2 SARS-CoV-2感染与凝血过程的相互影响
SARS-CoV-2感染重症患者存在凝血功能障碍的实验室和临床表现,且D-二聚体升高与患者不良预后密切相关。遗憾的是,具体分子机制目前仍不是十分清楚。但可以肯定的是,SARS-CoV-2通过复杂的病理生理过程引起血液高凝状态,并且在凝血全过程中SARS-CoV-2均有促凝作用。
2.1VWF水平升高 SARS-CoV患者体内VWF总水平及结合性VWF水平升高[22],并且血液循环中的血小板水平降低[23],提示SARS-CoV-2感染促进血小板血栓形成过程,从而激活后续的凝血级联反应。
2.2多种炎症细胞因子水平升高 SARS-CoV-2感染患者疾病早期即可出现炎症因子风暴,患者血浆TNF-α、IL-1β、IL-8水平均显著高于正常人群,同样SARS-CoV和MERS-CoV患者也分别出现IL-1β、IL-6、IL-8[4]和TNF-α[6]水平升高。这些发现表明,新型冠状病毒感染患者具有更高水平的血浆炎症因子,而IL-1β、IL-6、IL-8和TNF-α已被证明可以通过多种途径促进凝血过程[24-28]。既往研究证实,这四种炎症因子可以直接促进组织因子生成,并降低TFPI活性,从而增加TF水平[24]。此外,它们也降低血栓调节蛋白的水平[24-25],这将直接抑制蛋白C的合成、活化与功能,同时增加蛋白C的消耗[26],最终导致凝血级联反应的活化。另外,TNF-α和IL-1β可以增加纤溶酶原激活物抑制剂-1(PAI-1)的形成[27],PAI-1的降解同样因为蛋白C受抑制而减少[28],二者共同引起PAI-1水平升高,纤溶过程受到抑制,从而促进凝血过程甚至是微血栓形成[27]。据此,笔者可以推测,SARS-CoV-2可以通过增加机体的炎症因子水平,调控凝血过程向促凝方向转化,甚至导致血栓形成。因此,抑制炎症因子风暴不仅可以改善炎症因子带来的多器官和多系统的损害,也有助于改善患者的高凝状态。
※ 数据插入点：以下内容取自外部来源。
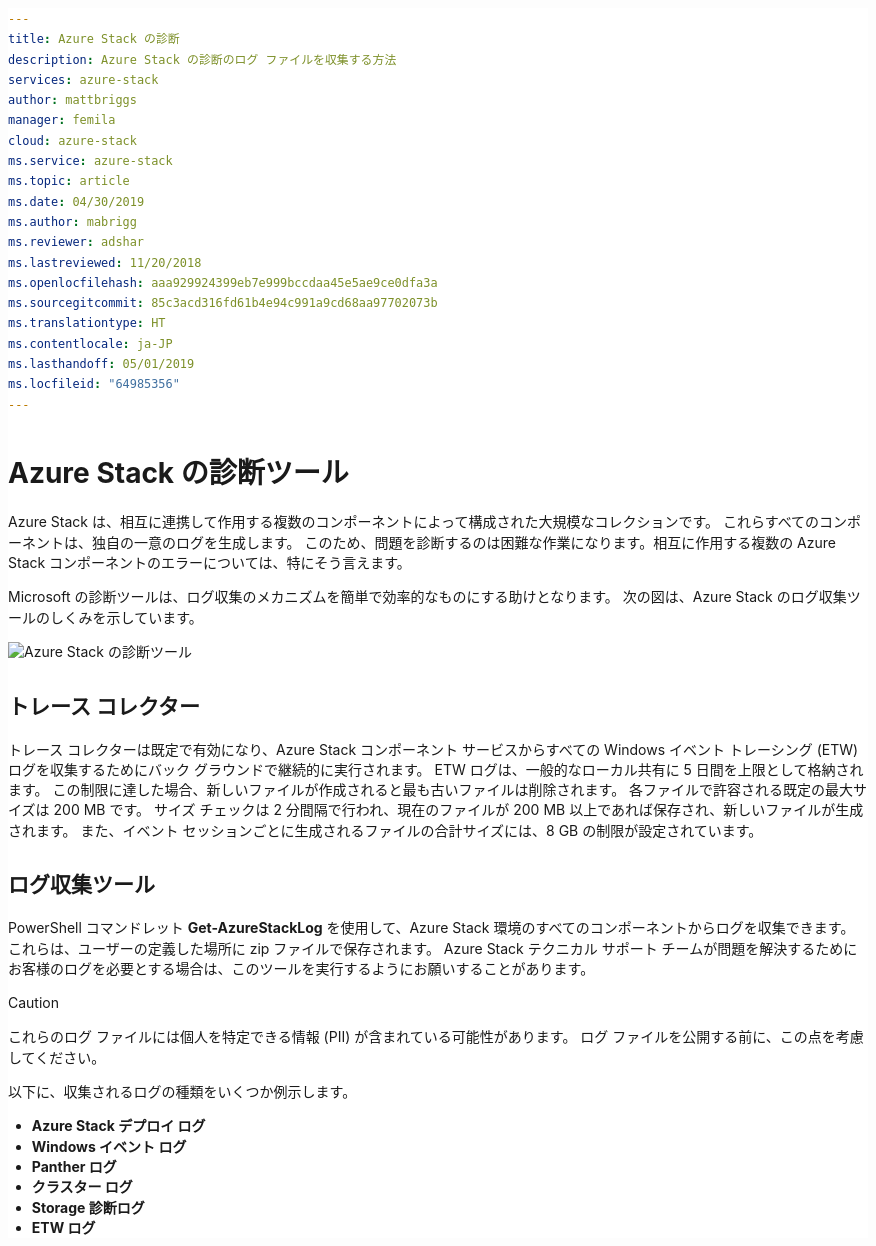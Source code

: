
 ```yaml
---
title: Azure Stack の診断
description: Azure Stack の診断のログ ファイルを収集する方法
services: azure-stack
author: mattbriggs
manager: femila
cloud: azure-stack
ms.service: azure-stack
ms.topic: article
ms.date: 04/30/2019
ms.author: mabrigg
ms.reviewer: adshar
ms.lastreviewed: 11/20/2018
ms.openlocfilehash: aaa929924399eb7e999bccdaa45e5ae9ce0dfa3a
ms.sourcegitcommit: 85c3acd316fd61b4e94c991a9cd68aa97702073b
ms.translationtype: HT
ms.contentlocale: ja-JP
ms.lasthandoff: 05/01/2019
ms.locfileid: "64985356"
---
```

# <a name="azure-stack-diagnostics-tools"></a>Azure Stack の診断ツール

Azure Stack は、相互に連携して作用する複数のコンポーネントによって構成された大規模なコレクションです。 これらすべてのコンポーネントは、独自の一意のログを生成します。 このため、問題を診断するのは困難な作業になります。相互に作用する複数の Azure Stack コンポーネントのエラーについては、特にそう言えます。

Microsoft の診断ツールは、ログ収集のメカニズムを簡単で効率的なものにする助けとなります。 次の図は、Azure Stack のログ収集ツールのしくみを示しています。

![Azure Stack の診断ツール](media/azure-stack-diagnostics/get-azslogs.png)

## <a name="trace-collector"></a>トレース コレクター

トレース コレクターは既定で有効になり、Azure Stack コンポーネント サービスからすべての Windows イベント トレーシング (ETW) ログを収集するためにバック グラウンドで継続的に実行されます。 ETW ログは、一般的なローカル共有に 5 日間を上限として格納されます。 この制限に達した場合、新しいファイルが作成されると最も古いファイルは削除されます。 各ファイルで許容される既定の最大サイズは 200 MB です。 サイズ チェックは 2 分間隔で行われ、現在のファイルが 200 MB 以上であれば保存され、新しいファイルが生成されます。 また、イベント セッションごとに生成されるファイルの合計サイズには、8 GB の制限が設定されています。

## <a name="log-collection-tool"></a>ログ収集ツール

PowerShell コマンドレット **Get-AzureStackLog** を使用して、Azure Stack 環境のすべてのコンポーネントからログを収集できます。 これらは、ユーザーの定義した場所に zip ファイルで保存されます。 Azure Stack テクニカル サポート チームが問題を解決するためにお客様のログを必要とする場合は、このツールを実行するようにお願いすることがあります。

> [!CAUTION]
> これらのログ ファイルには個人を特定できる情報 (PII) が含まれている可能性があります。 ログ ファイルを公開する前に、この点を考慮してください。

以下に、収集されるログの種類をいくつか例示します。

* **Azure Stack デプロイ ログ**
* **Windows イベント ログ**
* **Panther ログ**
* **クラスター ログ**
* **Storage 診断ログ**
* **ETW ログ**
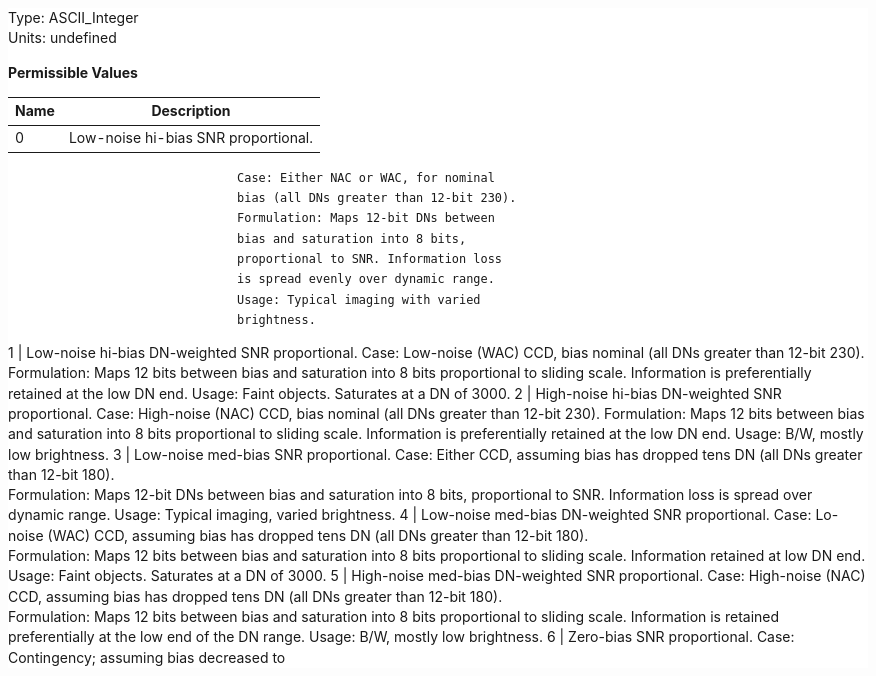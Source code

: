 Type: ASCII_Integer  
Units: undefined  

**Permissible Values**

Name                                    | Description
--------------------------------------- | ----------------------------
0 | Low-noise hi-bias SNR proportional. 
                                    Case: Either NAC or WAC, for nominal 
                                    bias (all DNs greater than 12-bit 230).
                                    Formulation: Maps 12-bit DNs between 
                                    bias and saturation into 8 bits, 
                                    proportional to SNR. Information loss 
                                    is spread evenly over dynamic range. 
                                    Usage: Typical imaging with varied 
                                    brightness.
1 | Low-noise hi-bias DN-weighted SNR 
                                    proportional. Case: Low-noise (WAC) 
                                    CCD, bias nominal (all DNs greater 
                                    than 12-bit 230). Formulation: Maps 12 
                                    bits between bias and saturation into 
                                    8 bits proportional to sliding scale. 
                                    Information is preferentially retained 
                                    at the low DN end. Usage: Faint 
                                    objects. Saturates at a DN of 3000.
2 | High-noise hi-bias DN-weighted SNR 
                                    proportional. Case: High-noise (NAC) 
                                    CCD, bias nominal (all DNs greater than 
                                    12-bit 230). Formulation: Maps 12 bits 
                                    between bias and saturation into 8 
                                    bits proportional to sliding scale. 
                                    Information is preferentially retained 
                                    at the low DN end. Usage: B/W, mostly 
                                    low brightness.
3 | Low-noise med-bias SNR 
                                    proportional. Case: Either CCD, 
                                    assuming bias has dropped tens DN (all 
                                    DNs greater than 12-bit 180).  
                                    Formulation: Maps 12-bit DNs between 
                                    bias and saturation into 8 bits, 
                                    proportional to SNR. Information loss 
                                    is spread over dynamic range. Usage: 
                                    Typical imaging, varied brightness.
4 | Low-noise med-bias DN-weighted SNR 
                                    proportional. Case: Lo-noise (WAC) CCD, 
                                    assuming bias has dropped tens DN (all 
                                    DNs greater than 12-bit 180).  
                                    Formulation: Maps 12 bits between bias 
                                    and saturation into 8 bits proportional 
                                    to sliding scale. Information retained 
                                    at low DN end. Usage: Faint objects. 
                                    Saturates at a DN of 3000.
5 | High-noise med-bias DN-weighted SNR 
                                    proportional. Case: High-noise (NAC) CCD,
                                    assuming bias has dropped tens DN (all 
                                    DNs greater than 12-bit 180).  
                                    Formulation: Maps 12 bits between bias 
                                    and saturation into 8 bits proportional 
                                    to sliding scale. Information is 
                                    retained preferentially at the low end 
                                    of the DN range. Usage: B/W, mostly 
                                    low brightness.
6 | Zero-bias SNR proportional. Case: 
                                    Contingency; assuming bias decreased to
临床常用糖皮质激素来改善患者症状和抑制免疫炎症反应,但是糖皮质激素的应用不仅抑制炎症因子的水平,也抑制机体对病毒感染的正常免疫反应,同时糖皮质激素本身就可以促进机体的高凝状态[29],因此,新型冠状病毒肺炎患者的炎症风暴控制后,糖皮质激素应尽快撤离,而预防性抗凝应伴随糖皮质激素的应用一直持续下去,直至患者恢复[30]。
2.3凝血亢进有助于新型冠状病毒的免疫逃逸 如前所述,SARS-CoV-2感染早期通过一系列的病理生理与免疫机制使得机体处于高凝状态;在感染后期,生成的纤维蛋白可包被SARS-CoV-2或感染病毒的机体细胞,使病毒和被感染的细胞同肿瘤细胞一样[31],有效避免特异性抗体的免疫识别,阻止免疫细胞的杀伤、吞噬作用,进而使得患者病程延长。因此,有效的预防性抗凝治疗可以使得在疾病恢复期的SARS-CoV-2更好地暴露于机体的免疫系统,使得病毒和感染了病毒的细胞可以快速清除。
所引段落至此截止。